(Supplied records Opens)

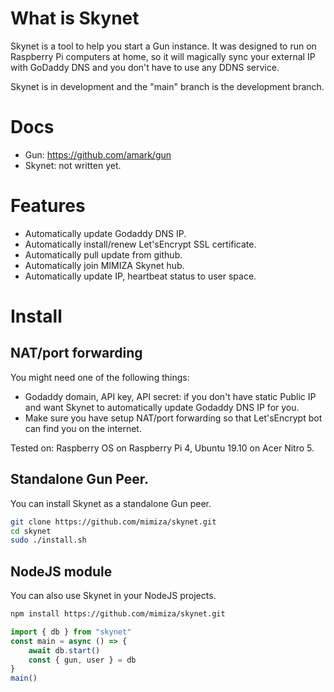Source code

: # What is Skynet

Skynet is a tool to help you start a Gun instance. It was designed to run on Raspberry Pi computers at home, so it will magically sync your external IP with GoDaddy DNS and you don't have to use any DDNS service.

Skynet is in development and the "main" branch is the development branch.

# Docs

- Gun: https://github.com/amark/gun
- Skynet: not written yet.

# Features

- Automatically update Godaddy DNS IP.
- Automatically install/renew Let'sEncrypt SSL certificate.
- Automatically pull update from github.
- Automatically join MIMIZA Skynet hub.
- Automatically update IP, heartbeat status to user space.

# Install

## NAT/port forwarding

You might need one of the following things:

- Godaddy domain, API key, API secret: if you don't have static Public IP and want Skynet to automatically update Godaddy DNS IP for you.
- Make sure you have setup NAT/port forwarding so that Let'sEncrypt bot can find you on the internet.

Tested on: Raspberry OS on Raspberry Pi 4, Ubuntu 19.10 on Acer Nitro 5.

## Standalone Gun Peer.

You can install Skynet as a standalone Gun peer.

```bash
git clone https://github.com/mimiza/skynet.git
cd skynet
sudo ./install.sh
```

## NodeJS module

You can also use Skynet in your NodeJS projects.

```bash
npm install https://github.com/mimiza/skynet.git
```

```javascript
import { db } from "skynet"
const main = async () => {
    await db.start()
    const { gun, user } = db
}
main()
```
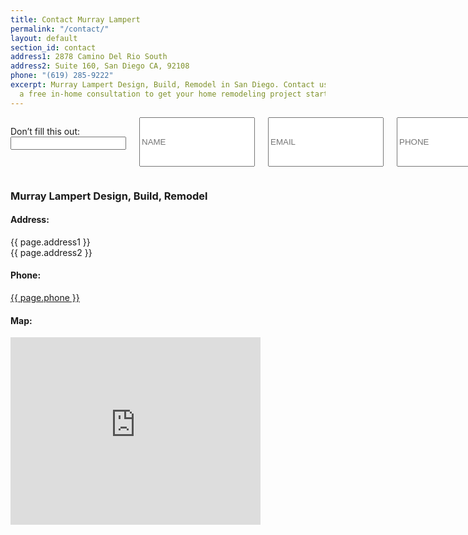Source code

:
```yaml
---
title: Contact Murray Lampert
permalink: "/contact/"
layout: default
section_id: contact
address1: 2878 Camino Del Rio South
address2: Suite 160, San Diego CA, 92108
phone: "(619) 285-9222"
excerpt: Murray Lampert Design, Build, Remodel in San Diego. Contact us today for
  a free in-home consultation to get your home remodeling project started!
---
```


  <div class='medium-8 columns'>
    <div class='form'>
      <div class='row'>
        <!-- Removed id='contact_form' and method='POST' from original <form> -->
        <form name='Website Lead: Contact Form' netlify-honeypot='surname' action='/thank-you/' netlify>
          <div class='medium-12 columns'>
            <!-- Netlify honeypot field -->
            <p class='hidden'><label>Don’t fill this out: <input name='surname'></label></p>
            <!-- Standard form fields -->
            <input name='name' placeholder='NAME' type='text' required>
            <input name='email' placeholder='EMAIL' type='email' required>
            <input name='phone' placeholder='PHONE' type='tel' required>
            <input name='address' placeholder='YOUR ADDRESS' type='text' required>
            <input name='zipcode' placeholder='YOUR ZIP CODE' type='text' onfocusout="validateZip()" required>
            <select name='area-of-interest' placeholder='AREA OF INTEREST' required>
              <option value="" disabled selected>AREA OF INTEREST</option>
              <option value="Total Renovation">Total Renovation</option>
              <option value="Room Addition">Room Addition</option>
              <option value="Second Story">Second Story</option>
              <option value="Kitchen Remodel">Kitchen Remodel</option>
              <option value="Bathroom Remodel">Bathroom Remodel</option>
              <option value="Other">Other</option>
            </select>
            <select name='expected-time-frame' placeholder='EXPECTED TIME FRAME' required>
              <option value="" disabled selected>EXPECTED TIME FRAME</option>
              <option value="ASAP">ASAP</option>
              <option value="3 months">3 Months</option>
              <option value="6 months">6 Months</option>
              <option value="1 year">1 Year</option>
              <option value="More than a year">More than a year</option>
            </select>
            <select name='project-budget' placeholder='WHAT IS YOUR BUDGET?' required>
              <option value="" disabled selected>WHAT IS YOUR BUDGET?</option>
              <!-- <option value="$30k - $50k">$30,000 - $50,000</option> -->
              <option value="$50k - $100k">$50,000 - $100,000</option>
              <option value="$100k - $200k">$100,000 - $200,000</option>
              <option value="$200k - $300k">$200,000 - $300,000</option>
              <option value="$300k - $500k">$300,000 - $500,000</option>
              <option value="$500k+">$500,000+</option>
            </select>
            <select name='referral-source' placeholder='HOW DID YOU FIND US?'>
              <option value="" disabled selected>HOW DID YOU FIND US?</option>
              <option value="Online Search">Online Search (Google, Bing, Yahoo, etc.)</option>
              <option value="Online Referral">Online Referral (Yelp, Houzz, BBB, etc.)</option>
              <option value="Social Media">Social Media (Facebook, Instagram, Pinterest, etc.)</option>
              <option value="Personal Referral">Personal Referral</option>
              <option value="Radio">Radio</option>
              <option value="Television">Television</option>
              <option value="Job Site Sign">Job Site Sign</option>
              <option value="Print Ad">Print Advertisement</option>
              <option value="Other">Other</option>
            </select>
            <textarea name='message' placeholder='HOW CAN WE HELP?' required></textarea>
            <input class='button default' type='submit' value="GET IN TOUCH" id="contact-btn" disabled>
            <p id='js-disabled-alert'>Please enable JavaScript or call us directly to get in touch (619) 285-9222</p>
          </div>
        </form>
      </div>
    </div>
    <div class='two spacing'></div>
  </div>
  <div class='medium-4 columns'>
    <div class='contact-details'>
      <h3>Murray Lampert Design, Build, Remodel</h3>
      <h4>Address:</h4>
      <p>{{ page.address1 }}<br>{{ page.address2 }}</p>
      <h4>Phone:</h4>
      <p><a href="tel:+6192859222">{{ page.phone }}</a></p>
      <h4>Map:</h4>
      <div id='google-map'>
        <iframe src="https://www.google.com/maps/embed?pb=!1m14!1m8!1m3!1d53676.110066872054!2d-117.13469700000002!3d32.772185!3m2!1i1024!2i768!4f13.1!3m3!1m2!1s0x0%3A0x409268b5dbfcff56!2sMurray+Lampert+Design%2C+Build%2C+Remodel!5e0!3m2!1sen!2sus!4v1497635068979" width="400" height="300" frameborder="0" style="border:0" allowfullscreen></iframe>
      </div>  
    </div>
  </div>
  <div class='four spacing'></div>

(Supplied records Closes)

▶ [Exercise]
Track down all lines above with the string "input" and copy them.

▶ [Response area]
            <p class='hidden'><label>Don’t fill this out: <input name='surname'></label></p>
            <input name='name' placeholder='NAME' type='text' required>
            <input name='email' placeholder='EMAIL' type='email' required>
            <input name='phone' placeholder='PHONE' type='tel' required>
            <input name='address' placeholder='YOUR ADDRESS' type='text' required>
            <input name='zipcode' placeholder='YOUR ZIP CODE' type='text' onfocusout="validateZip()" required>
            <input class='button default' type='submit' value="GET IN TOUCH" id="contact-btn" disabled>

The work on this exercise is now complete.